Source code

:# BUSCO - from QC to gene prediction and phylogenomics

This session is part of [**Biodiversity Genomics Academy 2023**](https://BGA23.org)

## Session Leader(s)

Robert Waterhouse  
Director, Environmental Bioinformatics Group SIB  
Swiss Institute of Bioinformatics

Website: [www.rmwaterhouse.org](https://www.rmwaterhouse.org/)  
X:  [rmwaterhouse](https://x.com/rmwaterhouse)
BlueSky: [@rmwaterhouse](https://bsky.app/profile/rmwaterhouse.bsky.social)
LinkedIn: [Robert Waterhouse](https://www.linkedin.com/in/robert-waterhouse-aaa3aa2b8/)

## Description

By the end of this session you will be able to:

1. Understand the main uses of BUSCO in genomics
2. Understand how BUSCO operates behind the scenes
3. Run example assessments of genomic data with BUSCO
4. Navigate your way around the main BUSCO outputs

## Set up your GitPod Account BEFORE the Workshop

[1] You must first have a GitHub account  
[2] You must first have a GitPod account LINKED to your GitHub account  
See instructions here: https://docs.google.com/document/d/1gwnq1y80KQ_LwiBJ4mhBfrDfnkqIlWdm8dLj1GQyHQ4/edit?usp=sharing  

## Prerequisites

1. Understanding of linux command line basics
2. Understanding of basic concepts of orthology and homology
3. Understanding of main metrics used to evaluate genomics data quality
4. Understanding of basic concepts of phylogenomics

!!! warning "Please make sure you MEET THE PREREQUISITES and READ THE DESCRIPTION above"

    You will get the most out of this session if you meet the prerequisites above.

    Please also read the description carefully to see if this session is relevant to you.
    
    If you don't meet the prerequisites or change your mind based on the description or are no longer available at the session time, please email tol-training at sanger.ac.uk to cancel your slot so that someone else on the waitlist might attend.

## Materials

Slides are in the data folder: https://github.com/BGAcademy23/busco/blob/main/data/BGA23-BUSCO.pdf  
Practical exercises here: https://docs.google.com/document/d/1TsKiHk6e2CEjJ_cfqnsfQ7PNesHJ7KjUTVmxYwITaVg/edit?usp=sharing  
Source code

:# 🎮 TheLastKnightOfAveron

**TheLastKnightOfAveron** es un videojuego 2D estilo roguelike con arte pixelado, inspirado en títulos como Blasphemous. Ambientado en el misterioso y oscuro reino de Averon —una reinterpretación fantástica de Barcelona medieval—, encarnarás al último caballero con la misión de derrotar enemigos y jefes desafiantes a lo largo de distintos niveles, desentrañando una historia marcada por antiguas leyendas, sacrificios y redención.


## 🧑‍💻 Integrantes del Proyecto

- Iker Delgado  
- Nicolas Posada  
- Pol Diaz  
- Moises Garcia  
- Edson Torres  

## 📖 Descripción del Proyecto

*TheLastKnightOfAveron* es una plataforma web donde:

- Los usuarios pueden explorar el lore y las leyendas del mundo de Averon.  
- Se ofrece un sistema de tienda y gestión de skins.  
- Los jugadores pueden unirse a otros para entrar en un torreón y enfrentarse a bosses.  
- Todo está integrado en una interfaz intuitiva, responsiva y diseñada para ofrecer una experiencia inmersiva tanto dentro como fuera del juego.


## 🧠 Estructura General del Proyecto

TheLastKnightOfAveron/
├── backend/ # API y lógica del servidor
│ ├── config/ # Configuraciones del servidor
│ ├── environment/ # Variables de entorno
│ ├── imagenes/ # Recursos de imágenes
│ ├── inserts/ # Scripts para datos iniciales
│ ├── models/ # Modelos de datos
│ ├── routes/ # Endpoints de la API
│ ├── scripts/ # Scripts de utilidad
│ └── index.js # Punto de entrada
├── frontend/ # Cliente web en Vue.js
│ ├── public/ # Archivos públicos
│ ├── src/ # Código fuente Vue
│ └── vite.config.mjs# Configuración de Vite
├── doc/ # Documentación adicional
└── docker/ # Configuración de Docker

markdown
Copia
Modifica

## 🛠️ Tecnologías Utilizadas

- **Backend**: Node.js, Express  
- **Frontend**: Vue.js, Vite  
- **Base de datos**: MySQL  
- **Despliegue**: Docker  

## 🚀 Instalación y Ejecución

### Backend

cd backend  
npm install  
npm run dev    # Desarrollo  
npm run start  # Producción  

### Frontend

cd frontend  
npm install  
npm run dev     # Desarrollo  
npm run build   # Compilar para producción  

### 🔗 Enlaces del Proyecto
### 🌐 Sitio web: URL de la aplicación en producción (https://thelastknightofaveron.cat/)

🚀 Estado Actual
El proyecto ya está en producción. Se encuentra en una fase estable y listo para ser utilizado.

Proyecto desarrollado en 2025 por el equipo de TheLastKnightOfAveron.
********************
# [Task objective]
Your task is to transcribe each record faithfully and in full.

# [Answer section]
Source code

:# BUSCO - from QC to gene prediction and phylogenomics

This session is part of [**Biodiversity Genomics Academy 2023**](https://BGA23.org)

## Session Leader(s)

Robert Waterhouse  
Director, Environmental Bioinformatics Group SIB  
Swiss Institute of Bioinformatics

Website: [www.rmwaterhouse.org](https://www.rmwaterhouse.org/)  
X:  [rmwaterhouse](https://x.com/rmwaterhouse)
BlueSky: [@rmwaterhouse](https://bsky.app/profile/rmwaterhouse.bsky.social)
LinkedIn: [Robert Waterhouse](https://www.linkedin.com/in/robert-waterhouse-aaa3aa2b8/)

## Description

By the end of this session you will be able to:

1. Understand the main uses of BUSCO in genomics
2. Understand how BUSCO operates behind the scenes
3. Run example assessments of genomic data with BUSCO
4. Navigate your way around the main BUSCO outputs

## Set up your GitPod Account BEFORE the Workshop

[1] You must first have a GitHub account  
[2] You must first have a GitPod account LINKED to your GitHub account  
See instructions here: https://docs.google.com/document/d/1gwnq1y80KQ_LwiBJ4mhBfrDfnkqIlWdm8dLj1GQyHQ4/edit?usp=sharing  

## Prerequisites

1. Understanding of linux command line basics
2. Understanding of basic concepts of orthology and homology
3. Understanding of main metrics used to evaluate genomics data quality
4. Understanding of basic concepts of phylogenomics

!!! warning "Please make sure you MEET THE PREREQUISITES and READ THE DESCRIPTION above"

    You will get the most out of this session if you meet the prerequisites above.

    Please also read the description carefully to see if this session is relevant to you.
    
    If you don't meet the prerequisites or change your mind based on the description or are no longer available at the session time, please email tol-training at sanger.ac.uk to cancel your slot so that someone else on the waitlist might attend.

## Materials

Slides are in the data folder: https://github.com/BGAcademy23/busco/blob/main/data/BGA23-BUSCO.pdf  
Practical exercises here: https://docs.google.com/document/d/1TsKiHk6e2CEjJ_cfqnsfQ7PNesHJ7KjUTVmxYwITaVg/edit?usp=sharing  
Source code

:# 🎮 TheLastKnightOfAveron

**TheLastKnightOfAveron** es un videojuego 2D estilo roguelike con arte pixelado, inspirado en títulos como Blasphemous. Ambientado en el misterioso y oscuro reino de Averon —una reinterpretación fantástica de Barcelona medieval—, encarnarás al último caballero con la misión de derrotar enemigos y jefes desafiantes a lo largo de distintos niveles, desentrañando una historia marcada por antiguas leyendas, sacrificios y redención.


## 🧑‍💻 Integrantes del Proyecto

- Iker Delgado  
- Nicolas Posada  
- Pol Diaz  
- Moises Garcia  
- Edson Torres  

## 📖 Descripción del Proyecto

*TheLastKnightOfAveron* es una plataforma web donde:

- Los usuarios pueden explorar el lore y las leyendas del mundo de Averon.  
- Se ofrece un sistema de tienda y gestión de skins.  
- Los jugadores pueden unirse a otros para entrar en un torreón y enfrentarse a bosses.  
- Todo está integrado en una interfaz intuitiva, responsiva y diseñada para ofrecer una experiencia inmersiva tanto dentro como fuera del juego.


## 🧠 Estructura General del Proyecto

TheLastKnightOfAveron/
├── backend/ # API y lógica del servidor
│ ├── config/ # Configuraciones del servidor
│ ├── environment/ # Variables de entorno
│ ├── imagenes/ # Recursos de imágenes
│ ├── inserts/ # Scripts para datos iniciales
│ ├── models/ # Modelos de datos
│ ├── routes/ # Endpoints de la API
│ ├── scripts/ # Scripts de utilidad
│ └── index.js # Punto de entrada
├── frontend/ # Cliente web en Vue.js
│ ├── public/ # Archivos públicos
│ ├── src/ # Código fuente Vue
│ └── vite.config.mjs# Configuración de Vite
├── doc/ # Documentación adicional
└── docker/ # Configuración de Docker

markdown
Copia
Modifica

## 🛠️ Tecnologías Utilizadas

- **Backend**: Node.js, Express  
- **Frontend**: Vue.js, Vite  
- **Base de datos**: MySQL  
- **Despliegue**: Docker  

## 🚀 Instalación y Ejecución

### Backend

cd backend  
npm install  
npm run dev    # Desarrollo  
npm run start  # Producción  

### Frontend

cd frontend  
npm install  
npm run dev     # Desarrollo  
npm run build   # Compilar para producción  

### 🔗 Enlaces del Proyecto
### 🌐 Sitio web: URL de la aplicación en producción (https://thelastknightofaveron.cat/)

🚀 Estado Actual
El proyecto ya está en producción. Se encuentra en una fase estable y listo para ser utilizado.

Proyecto desarrollado en 2025 por el equipo de TheLastKnightOfAveron.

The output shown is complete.